2:31: Best Graphic Album-Reprint: Wednesday Comics, edited by Mark Chiarello (DC)

2:28: Best Adaptation from Another Work: The Marvelous Land of Oz, by L. Frank Baum, adapted by Eric Shanower and Skottie Young (Marvel)

2:18: Best Continuing Series: Chew, by John Layman and Rob Guillory (Image)

2:13: Best Limited Series: Daytripper, by Fábio Moon and Gabriel Bá (Vertigo/DC)

2:11: That King fella on American Vampire has talent.
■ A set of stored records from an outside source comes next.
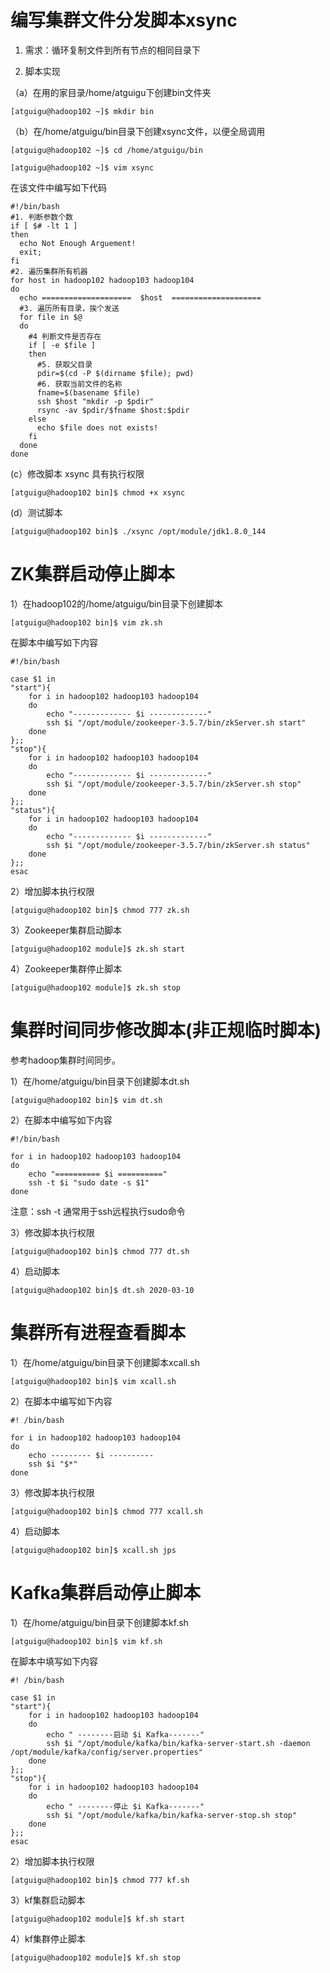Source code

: # 编写集群文件分发脚本xsync

1) 需求：循环复制文件到所有节点的相同目录下

2) 脚本实现

（a）在用的家目录/home/atguigu下创建bin文件夹

```shell
[atguigu@hadoop102 ~]$ mkdir bin
```

（b）在/home/atguigu/bin目录下创建xsync文件，以便全局调用

```shell
[atguigu@hadoop102 ~]$ cd /home/atguigu/bin

[atguigu@hadoop102 ~]$ vim xsync
```

在该文件中编写如下代码

```shell
#!/bin/bash
#1. 判断参数个数
if [ $# -lt 1 ]
then
  echo Not Enough Arguement!
  exit;
fi
#2. 遍历集群所有机器
for host in hadoop102 hadoop103 hadoop104
do
  echo ====================  $host  ====================
  #3. 遍历所有目录，挨个发送
  for file in $@
  do
    #4 判断文件是否存在
    if [ -e $file ]
    then
      #5. 获取父目录
      pdir=$(cd -P $(dirname $file); pwd)
      #6. 获取当前文件的名称
      fname=$(basename $file)
      ssh $host "mkdir -p $pdir"
      rsync -av $pdir/$fname $host:$pdir
    else
      echo $file does not exists!
    fi
  done
done
```

(c）修改脚本 xsync 具有执行权限

```shell
[atguigu@hadoop102 bin]$ chmod +x xsync
```

(d）测试脚本

```shell
[atguigu@hadoop102 bin]$ ./xsync /opt/module/jdk1.8.0_144
```

# ZK集群启动停止脚本

1）在hadoop102的/home/atguigu/bin目录下创建脚本

```
[atguigu@hadoop102 bin]$ vim zk.sh
```

在脚本中编写如下内容

```
#!/bin/bash

case $1 in
"start"){
    for i in hadoop102 hadoop103 hadoop104
    do
        echo "------------- $i -------------"
        ssh $i "/opt/module/zookeeper-3.5.7/bin/zkServer.sh start"
    done 
};;
"stop"){
    for i in hadoop102 hadoop103 hadoop104
    do
        echo "------------- $i -------------"
        ssh $i "/opt/module/zookeeper-3.5.7/bin/zkServer.sh stop"
    done
};;
"status"){
    for i in hadoop102 hadoop103 hadoop104
    do
        echo "------------- $i -------------"
        ssh $i "/opt/module/zookeeper-3.5.7/bin/zkServer.sh status"
    done
};;
esac
```

2）增加脚本执行权限

```
[atguigu@hadoop102 bin]$ chmod 777 zk.sh
```

3）Zookeeper集群启动脚本

```
[atguigu@hadoop102 module]$ zk.sh start
```

4）Zookeeper集群停止脚本

```
[atguigu@hadoop102 module]$ zk.sh stop
```

# 集群时间同步修改脚本(非正规临时脚本)

参考hadoop集群时间同步。

1）在/home/atguigu/bin目录下创建脚本dt.sh

```
[atguigu@hadoop102 bin]$ vim dt.sh
```

2）在脚本中编写如下内容

```
#!/bin/bash

for i in hadoop102 hadoop103 hadoop104
do
    echo "========== $i =========="
    ssh -t $i "sudo date -s $1"
done
```

注意：ssh -t 通常用于ssh远程执行sudo命令

3）修改脚本执行权限

```
[atguigu@hadoop102 bin]$ chmod 777 dt.sh
```

4）启动脚本

```
[atguigu@hadoop102 bin]$ dt.sh 2020-03-10
```

# 集群所有进程查看脚本

1）在/home/atguigu/bin目录下创建脚本xcall.sh

```
[atguigu@hadoop102 bin]$ vim xcall.sh
```

2）在脚本中编写如下内容

```
#! /bin/bash

for i in hadoop102 hadoop103 hadoop104
do
    echo --------- $i ----------
    ssh $i "$*"
done
```

3）修改脚本执行权限

```
[atguigu@hadoop102 bin]$ chmod 777 xcall.sh
```

4）启动脚本

```
[atguigu@hadoop102 bin]$ xcall.sh jps
```

# Kafka集群启动停止脚本

1）在/home/atguigu/bin目录下创建脚本kf.sh

```
[atguigu@hadoop102 bin]$ vim kf.sh
```

在脚本中填写如下内容

```
#! /bin/bash

case $1 in
"start"){
    for i in hadoop102 hadoop103 hadoop104
    do
        echo " --------启动 $i Kafka-------"
        ssh $i "/opt/module/kafka/bin/kafka-server-start.sh -daemon /opt/module/kafka/config/server.properties"
    done
};;
"stop"){
    for i in hadoop102 hadoop103 hadoop104
    do
        echo " --------停止 $i Kafka-------"
        ssh $i "/opt/module/kafka/bin/kafka-server-stop.sh stop"
    done
};;
esac
```

2）增加脚本执行权限

```
[atguigu@hadoop102 bin]$ chmod 777 kf.sh
```

3）kf集群启动脚本

```
[atguigu@hadoop102 module]$ kf.sh start
```

4）kf集群停止脚本

```
[atguigu@hadoop102 module]$ kf.sh stop
```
Of course, he’s no Joe Hill…

2:08: Best New Series: American Vampire, by Scott Snyder, Stephen King, and Rafael Albuquerque (Vertigo/DC)

2:06: Russ Manning Most Promising Newcomer Award: Nate Simpson for Nonplayer

2:03 AM: Best Reality Based Work: It Was the War of the Trenches, by Jacques Tardi (Fantagraphics)

2:00 AM: Best Single Issue (or One-Shot): Hellboy: Double Feature of Evil, by Mike Mignola and Richard Corben (Dark Horse)

1:56: Best Short Story:“Post Mortem,” by Greg Rucka and Michael Lark, in I Am an Avenger #2 (Marvel)

1:52: Best Writer/Artist: Darwyn Cooke, Richard Stark’s Parker: The Outfit (IDW)

1:48: Best Writer: Joe Hill, Locke & Key (IDW)

1:41: Hey, look, everybody! It’s John Stewart, Virgil Hawkins, Remy LeBeau and Samurai Jack!

1:36: In Memoriam. Can we have a year where we don’t need this segment, please?

1:31: Voters’ Choice for Eisner Hall Of Fame: Roy Thomas, and Marv Wolfman.

1:28: Voters’ Choice for Eisner Hall Of Fame: Harvey Pekar.

1:23: Voters’ Choice for Eisner Hall Of Fame: Mort Drucker! Congratulations to one of the usual gang of idiots.

1:16: Hall Of Fame Inductees: Ernie Bushmiller, Jack Johnson, Martin Nodell, and Lynd Ward.

1:04: Best U.S. Edition of International Material-Asia: Naoki Urasawa’s 20th Century Boys, by Naoki Urasawa (VIZ Media)

1:00 AM: Best U.S. Edition of International Material: It Was the War of the Trenches, by Jacques Tardi (Fantagraphics)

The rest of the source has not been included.